REQUIRED ACTION
Exactly the lines from the first line of the records to the line holding "client e server." should be duplicated, and nothing more; pictures stay out.

Collected data:
┄┄┄┄┄┄┄┄┄┄┄┄┄┄┄┄┄┄┄┄

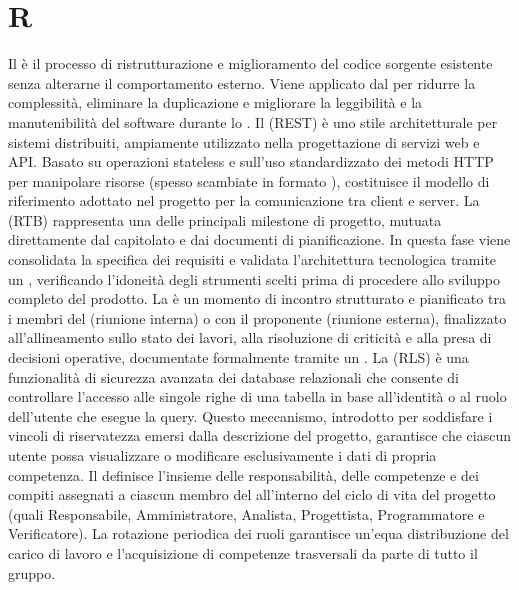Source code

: \section{R}
Il  è il processo di ristrutturazione e miglioramento del codice sorgente esistente senza alterarne il comportamento esterno. Viene applicato dal  per ridurre la complessità, eliminare la duplicazione e migliorare la leggibilità e la manutenibilità del software durante lo .
Il  (REST) è uno stile architetturale per sistemi distribuiti, ampiamente utilizzato nella progettazione di servizi web e API. Basato su operazioni stateless e sull'uso standardizzato dei metodi HTTP per manipolare risorse (spesso scambiate in formato ), costituisce il modello di riferimento adottato nel progetto per la comunicazione tra client e server.
La  (RTB) rappresenta una delle principali milestone di progetto, mutuata direttamente dal capitolato e dai documenti di pianificazione. In questa fase viene consolidata la specifica dei requisiti e validata l'architettura tecnologica tramite un , verificando l'idoneità degli strumenti scelti prima di procedere allo sviluppo completo del prodotto.
La  è un momento di incontro strutturato e pianificato tra i membri del  (riunione interna) o con il proponente  (riunione esterna), finalizzato all'allineamento sullo stato dei lavori, alla risoluzione di criticità e alla presa di decisioni operative, documentate formalmente tramite un .
La  (RLS) è una funzionalità di sicurezza avanzata dei database relazionali che consente di controllare l'accesso alle singole righe di una tabella in base all'identità o al ruolo dell'utente che esegue la query. Questo meccanismo, introdotto per soddisfare i vincoli di riservatezza emersi dalla descrizione del progetto, garantisce che ciascun utente possa visualizzare o modificare esclusivamente i dati di propria competenza.
Il  definisce l'insieme delle responsabilità, delle competenze e dei compiti assegnati a ciascun membro del  all'interno del ciclo di vita del progetto (quali Responsabile, Amministratore, Analista, Progettista, Programmatore e Verificatore). La rotazione periodica dei ruoli garantisce un'equa distribuzione del carico di lavoro e l'acquisizione di competenze trasversali da parte di tutto il gruppo.
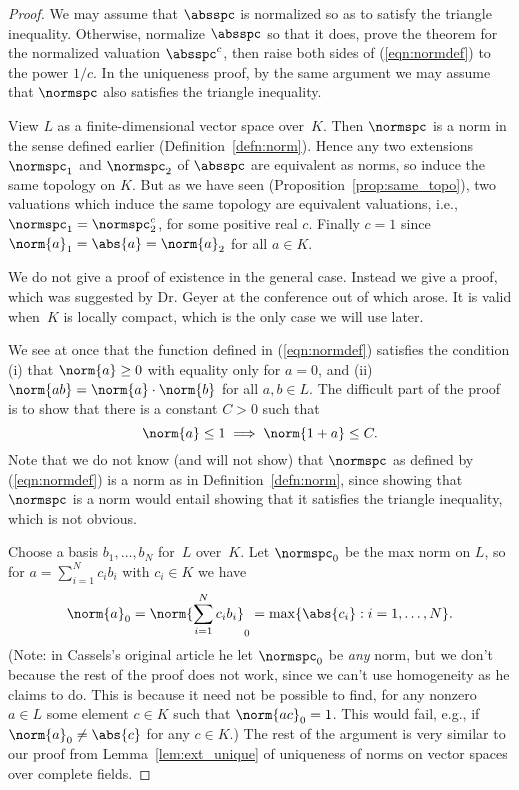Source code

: \begin{proof}
We may assume that $\absspc$ is normalized so as
to satisfy the triangle inequality.  Otherwise, normalize
$\absspc$ so that it does, prove the theorem for the normalized 
valuation $\absspc^c$, then raise both sides of (\ref{eqn:normdef})
to the power $1/c$.  In the uniqueness proof, by the same
argument we may assume that $\normspc$ also satisfies the triangle
inequality.

\vspace{1ex}  View $L$ as a
finite-dimensional vector space over~$K$. Then $\normspc$ is a norm in
the sense defined earlier (Definition~\ref{defn:norm}).  Hence any two
extensions $\normspc_1$ and $\normspc_2$ of $\absspc$ are equivalent
as norms, so induce the same topology on $K$.  But as we have
seen (Proposition~\ref{prop:same_topo}), two valuations which induce the same topology are
equivalent valuations, i.e., $\normspc_1 = \normspc_2^c$, for some
positive real $c$.  Finally $c=1$ since $\norm{a}_1 = \abs{a} =
\norm{a}_2$ for all $a\in K$.

\vspace{1ex}  We do not give a proof of
existence in the general case.  Instead we give a proof, which was
suggested by Dr. Geyer at the conference out of which
\cite{cassels:global} arose. It is valid when~$K$ is locally
compact, which is the only case we will use later.

We see at once that the function defined in (\ref{eqn:normdef})
satisfies the condition (i) that $\norm{a}\geq 0$ with equality only
for $a=0$, and (ii) $\norm{ab}=\norm{a}\cdot \norm{b}$ for all $a,b\in
L$.  The difficult part of the proof is to show that there is a
constant $C>0$ such that $$\norm{a}\leq 1 \implies \norm{1+a}\leq C.$$
Note that we do not know (and will not show) that $\normspc$ as
defined by (\ref{eqn:normdef}) is a norm as in
Definition~\ref{defn:norm}, since showing that $\normspc$ is a norm
would entail showing that it satisfies the triangle inequality, which
is not obvious.

Choose a basis $b_1,\ldots, b_N$ for~$L$ over~$K$.  Let $\normspc_0$
be the max norm on $L$, so for $a=\sum_{i=1}^N c_i b_i$ with $c_i\in K$ we have
$$
\norm{a}_0 = \norm{\sum_{i=1}^N c_i b_i}_0 = \max \{\abs{c_i} : i=1,\ldots, N\}.
$$
(Note: in Cassels's original article he let $\normspc_0$ be {\em
  any} norm, but we don't because the rest of the proof does not work,
since we can't use homogeneity as he claims to do.  This is because it need not
be possible to find, for any nonzero $a\in L$ some element $c\in K$ such that
$\norm{ac}_0=1$.  This would fail, e.g., if $\norm{a}_0\neq \abs{c}$
for any $c\in K$.)
The rest of the argument is very similar to our proof from
Lemma~\ref{lem:ext_unique} of uniqueness of norms on vector spaces
over complete fields.


\end{proof}
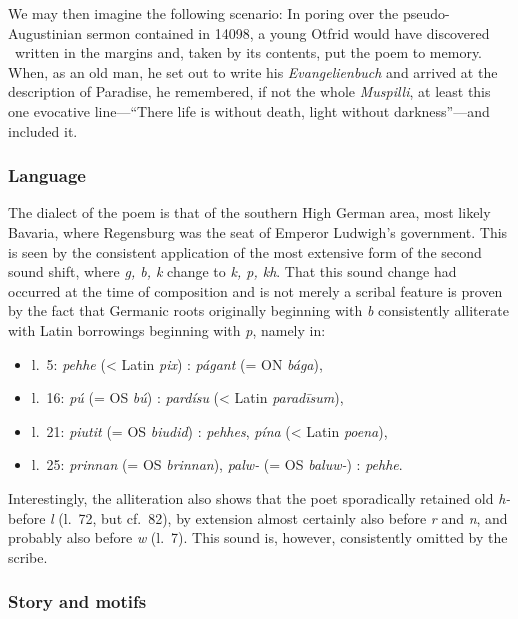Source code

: We may then imagine the following scenario: In poring over the pseudo-Augustinian sermon contained in 14098, a young Otfrid would have discovered \Muspilli\ written in the margins and, taken by its contents, put the poem to memory.  When, as an old man, he set out to write his \emph{Evangelienbuch} and arrived at the description of Paradise, he remembered, if not the whole \emph{Muspilli}, at least this one evocative line---“There life is without death, light without darkness”---and included it.

\subsubsection{Language}

The dialect of the poem is that of the southern High German area, most likely Bavaria, where  Regensburg was the seat of Emperor Ludwigh’s government.  This is seen by the consistent application of the most extensive form of the second sound shift, where \emph{g, b, k} change to \emph{k, p, kh}.  That this sound change had occurred at the time of composition and is not merely a scribal feature is proven by the fact that Germanic roots originally beginning with \emph{b} consistently alliterate with Latin borrowings beginning with \emph{p}, namely in:

\begin{itemize}
  \item l.~5: \emph{pehhe} (< Latin \emph{pix}) : \emph{págant} (= ON \emph{bága}),
  \item l.~16: \emph{pú} (= OS \emph{bú}) : \emph{pardísu} (< Latin \emph{paradīsum}),
  \item l.~21: \emph{piutit} (= OS \emph{biudid}) : \emph{pehhes}, \emph{pína} (< Latin \emph{poena}),
  \item l.~25: \emph{prinnan} (= OS \emph{brinnan}), \emph{palw-} (= OS \emph{baluw-}) : \emph{pehhe}.
\end{itemize}

Interestingly, the alliteration also shows that the poet sporadically retained old \emph{h-} before \emph{l} (l.~72, but cf.~82), by extension almost certainly also before \emph{r} and \emph{n}, and probably also before \emph{w} (l.~7).  This sound is, however, consistently omitted by the scribe.

\subsubsection{Story and motifs}

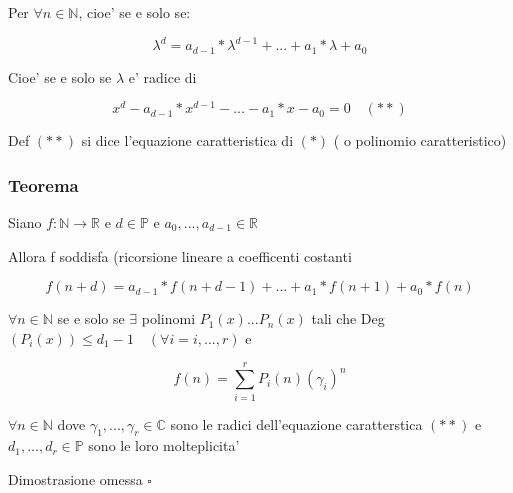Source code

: \documentclass{article}
\begin{document}
        \begin{flushleft}
          Per $\forall n \in \mathbb{N}$, cioe' se e solo se:
        \end{flushleft}
        \begin{equation}
          \lambda^d=a_{d-1}*\lambda^{d-1}+...+a_1*\lambda+a_0
        \end{equation}
        \begin{flushleft}
          Cioe' se e solo se $\lambda$ e' radice di
        \end{flushleft}
        \begin{equation}
          x^d-a_{d-1}*x^{d-1}-...-a_1*x-a_0=0\quad (**)
        \end{equation}
        \begin{flushleft}
          Def $(**)$ si dice l'equazione caratteristica di $(*)$ ( o polinomio caratteristico)
        \end{flushleft}
        \subsubsection{Teorema}
        \begin{flushleft}
          Siano $f: \mathbb{N} \to \mathbb{R}$ e $d \in \mathbb{P}$ e $a_0,...,a_{d-1} \in \mathbb{R}$
        \end{flushleft}
        \begin{flushleft}
          Allora f soddisfa (ricorsione lineare a coefficenti costanti
        \end{flushleft}
        \begin{equation}
          f(n+d)=a_{d-1}*f(n+d-1)+...+a_1*f(n+1)+a_0*f(n)
        \end{equation}
        \begin{flushleft}
          $\forall n \in \mathbb{N}$ se e solo se $\exists$ polinomi $P_1(x)...P_n(x)$ tali che Deg$(P_i(x)) \leq d_1 -1 \quad (\forall i = i,...,r)$ e
        \end{flushleft}
        \begin{equation}
          f(n)= \sum^r_{i=1} P_i(n)(\gamma_i)^n
        \end{equation}
        \begin{flushleft}
          $\forall n \in \mathbb{N}$ dove $\gamma_1,...,\gamma_r \in \mathbb{C}$ sono le radici dell'equazione caratterstica $(**)$ e $d_1,...,d_r \in \mathbb{P}$
          sono le loro molteplicita'
        \end{flushleft}
        \begin{flushleft}
          Dimostrasione omessa $\square$
        \end{flushleft}
\end{document}
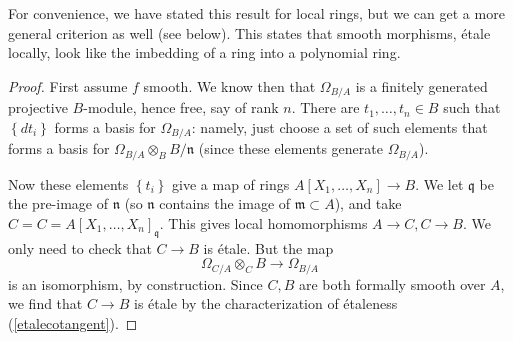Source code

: For convenience, we have stated this result for local rings, but we can get a
more general criterion as well (see below). This states that smooth
morphisms, \'etale locally, look like the imbedding of a ring into a
polynomial ring.

\begin{proof} First assume $f$ smooth.
We know then that $\Omega_{B/A}$ is a finitely generated projective $B$-module,
hence free, say of rank $n$. 
There are $t_1, \dots, t_n \in B$ such that $\left\{dt_i\right\}$ forms a basis
for $\Omega_{B/A}$: namely, just choose a set of such elements that forms a
basis for $\Omega_{B/A} \otimes_B B/\mathfrak{n}$ (since these elements
generate $\Omega_{B/A}$).

Now these elements $\left\{t_i\right\}$ give a map of rings $A[X_1, \dots, X_n]
\to B$. We let $\mathfrak{q}$ be the pre-image of $\mathfrak{n}$ (so
$\mathfrak{n}$ contains the image of $\mathfrak{m} \subset A$), and take $C =
C = A[X_1,\dots, X_n]_{\mathfrak{q}}$. This gives local homomorphisms $A \to C,
C \to B$. We only need to check that $C \to B$ is \'etale. 
But the map
\[ \Omega_{C/A} \otimes_C B \to \Omega_{B/A}  \]
is an isomorphism, by construction. Since $C, B$ are both formally smooth over
$A$, we find that $C \to B$ is \'etale by the characterization of \'etaleness
(\cref{etalecotangent}).

\end{proof} 




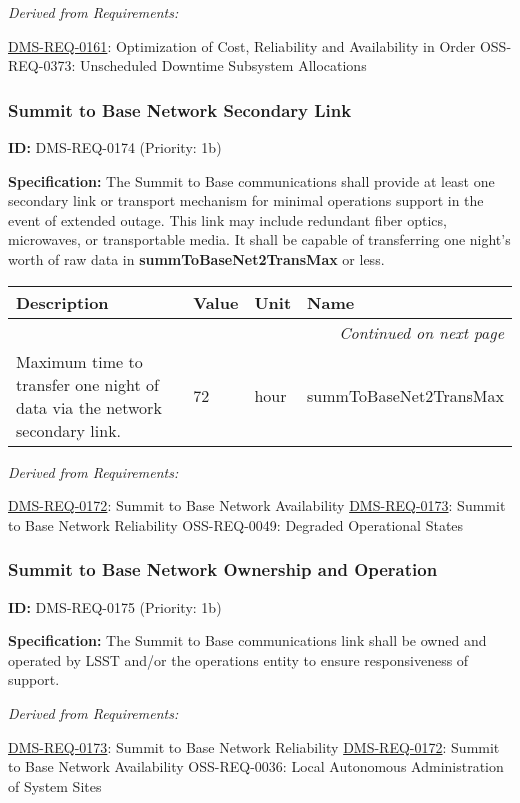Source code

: \documentclass[SE,toc,lsstdraft]{lsstdoc}
\makeatletter
\newcommand{\paramname}[1]{\hspace{0pt}#1}
\newcommand{\unitname}[1]{\hspace{0pt}#1}
\newenvironment{parameters}[0]{%
\setlength\LTleft{0pt}
\setlength\LTright{\fill}
\begin{small}
\begin{longtable}[]{|p{0.49\textwidth}|l|p{0.6in}|p{1.70in}@{}|}

\hline \textbf{Description} & \textbf{Value} & \textbf{Unit} & \textbf{Name} \\ \hline
\endhead

\hline \multicolumn{4}{r}{\emph{Continued on next page}} \\
\endfoot

\hline\hline
\endlastfoot
}{%
\hline
\end{longtable}
\end{small}
}
\makeatother
\begin{document}
\emph{Derived from Requirements:}

\hyperref[DMS-REQ-0161]{DMS-REQ-0161}:
Optimization of Cost, Reliability and Availability in Order \newline
OSS-REQ-0373:
Unscheduled Downtime Subsystem Allocations \newline

\subsubsection{Summit to Base Network Secondary Link}

\label{DMS-REQ-0174}
\textbf{ID:} DMS-REQ-0174 (Priority: 1b)

\textbf{Specification:} The Summit to Base communications shall provide at least one secondary link or transport mechanism for minimal operations support in the event of extended outage.  This link may include redundant fiber optics, microwaves, or transportable media.  It shall be capable of transferring one night's worth of raw data in \textbf{summToBaseNet2TransMax }or less.

\begin{parameters}
Maximum time to transfer one night of data via the network secondary link.
&
72
&
\unitname{%
hour
}
&
\paramname{%
summToBaseNet2TransMax
} \\\hline
\end{parameters}

\emph{Derived from Requirements:}

\hyperref[DMS-REQ-0172]{DMS-REQ-0172}:
Summit to Base Network Availability \newline
\hyperref[DMS-REQ-0173]{DMS-REQ-0173}:
Summit to Base Network Reliability \newline
OSS-REQ-0049:
Degraded Operational States \newline

\subsubsection{Summit to Base Network Ownership and Operation}

\label{DMS-REQ-0175}
\textbf{ID:} DMS-REQ-0175 (Priority: 1b)

\textbf{Specification:} The Summit to Base communications link shall be owned and operated by LSST and/or the operations entity to ensure responsiveness of support.

\emph{Derived from Requirements:}

\hyperref[DMS-REQ-0173]{DMS-REQ-0173}:
Summit to Base Network Reliability \newline
\hyperref[DMS-REQ-0172]{DMS-REQ-0172}:
Summit to Base Network Availability \newline
OSS-REQ-0036:
Local Autonomous Administration of System Sites \newline
\end{document}
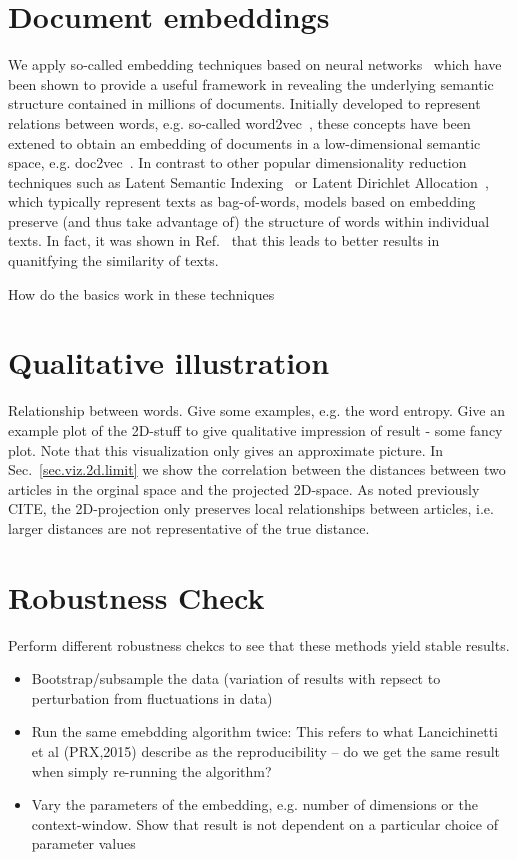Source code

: \documentclass[aps,pre,twocolumn,superscriptaddress]{revtex4-1}
\def\Red#1{{\color{redcolor} #1}}
\begin{document}
\section{Document embeddings}
%
We apply so-called embedding techniques based on neural networks~\cite{Goldberg2016} which have been shown to provide a useful framework in revealing the underlying semantic structure contained in millions of documents.
Initially developed to represent relations between words, e.g. so-called word2vec~\cite{Mikolov2013}, these concepts have been extened to obtain an embedding of documents in a low-dimensional semantic space, e.g. doc2vec~\cite{Le2014}.
In contrast to other popular dimensionality reduction techniques such as Latent Semantic Indexing~\cite{Deerwester1990} or Latent Dirichlet Allocation~\cite{Blei2003}, which typically represent texts as bag-of-words, models based on embedding preserve (and thus take advantage of) the structure of words within individual texts.
In fact, it was shown in Ref.~\cite{Dai2015} that this leads to better results in quanitfying the similarity of texts.

How do the basics work in these techniques

\section{Qualitative illustration}
%
Relationship between words. Give some examples, e.g. the word entropy.
%
Give an example plot of the 2D-stuff to give qualitative impression of result - some fancy plot.
Note that this visualization only gives an approximate picture.
In Sec.~\ref{sec.viz.2d.limit} we show the correlation between the distances between two articles in the orginal space and the projected 2D-space.
As noted previously~\Red{CITE}, the 2D-projection only preserves local relationships between articles, i.e. larger distances are not representative of the true distance.

\section{Robustness Check}
%
Perform different robustness chekcs to see that these methods yield stable results.
\begin{itemize}
 \item Bootstrap/subsample the data (variation of results with repsect to perturbation from fluctuations in data)
 \item Run the same emebdding algorithm twice: This refers to what Lancichinetti et al (PRX,2015) describe as the reproducibility -- do we get the same result when simply re-running the algorithm?
 \item Vary the parameters of the embedding, e.g. number of dimensions or the context-window. Show that result is not dependent on a particular choice of parameter values
\end{itemize}
\end{document}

┄┄┄┄┄┄┄┄┄┄┄┄┄┄┄┄┄┄┄┄

SOLUTION TO THIS EXERCISE
Source code

: \section{R}
Il  è il processo di ristrutturazione e miglioramento del codice sorgente esistente senza alterarne il comportamento esterno. Viene applicato dal  per ridurre la complessità, eliminare la duplicazione e migliorare la leggibilità e la manutenibilità del software durante lo .
Il  (REST) è uno stile architetturale per sistemi distribuiti, ampiamente utilizzato nella progettazione di servizi web e API. Basato su operazioni stateless e sull'uso standardizzato dei metodi HTTP per manipolare risorse (spesso scambiate in formato ), costituisce il modello di riferimento adottato nel progetto per la comunicazione tra client e server.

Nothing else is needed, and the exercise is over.